*** RECORDS FOR THE TASK ***

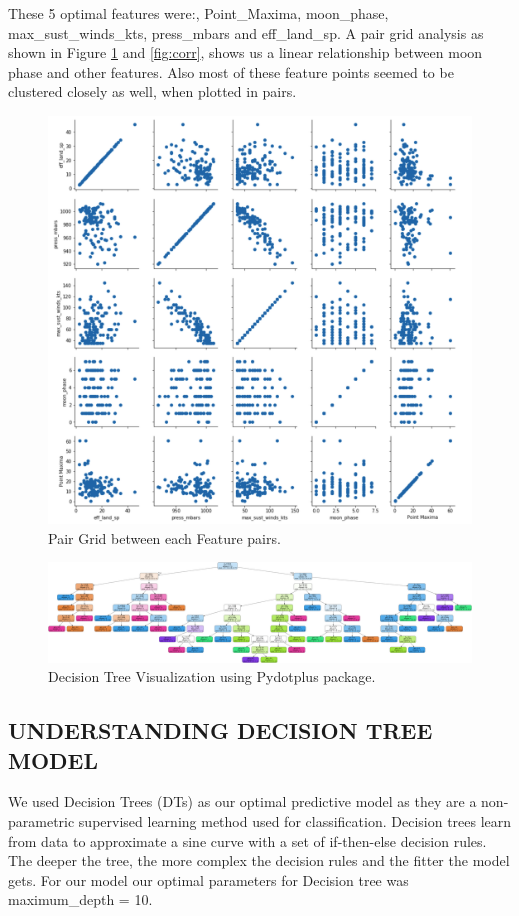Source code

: \documentclass[letterpaper, 10 pt, conference]{ieeeconf}  %
\begin{document}
These 5 optimal features were:, Point\_Maxima, moon\_phase, max\_sust\_winds\_kts, press\_mbars and eff\_land\_sp. A pair grid analysis as shown in Figure \ref{fig:pairgrid} and \ref{fig:corr}, shows  us a linear relationship between moon phase and other features. Also most of these feature points seemed to be clustered closely as well, when plotted in pairs.

\begin{figure}[h!]
  \centering
  \includegraphics[width=0.7\columnwidth]{pair_grid.png}
  \caption{Pair Grid between each Feature pairs.}
  \label{fig:pairgrid}
\end{figure}

\begin{figure}[h!]
  \includegraphics[width=\linewidth]{dtree.png}
  \caption{Decision Tree Visualization using Pydotplus package.}
  \label{fig:dtree}
\end{figure}

\subsection{UNDERSTANDING DECISION TREE MODEL}
We used Decision Trees (DTs) as our optimal  predictive model as they are a non-parametric supervised learning method used for classification. Decision trees learn from data to approximate a sine curve with a set of if-then-else decision rules. The deeper the tree, the more complex the decision rules and the fitter the model gets. For  our model our optimal parameters for Decision tree was maximum\_depth = 10.
\end{document}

***

TASK TO COMPLETE: Show every line of the listing containing the string "pairgrid" by copying it.

WRITTEN ANSWER:
These 5 optimal features were:, Point\_Maxima, moon\_phase, max\_sust\_winds\_kts, press\_mbars and eff\_land\_sp. A pair grid analysis as shown in Figure \ref{fig:pairgrid} and \ref{fig:corr}, shows  us a linear relationship between moon phase and other features. Also most of these feature points seemed to be clustered closely as well, when plotted in pairs.
  \label{fig:pairgrid}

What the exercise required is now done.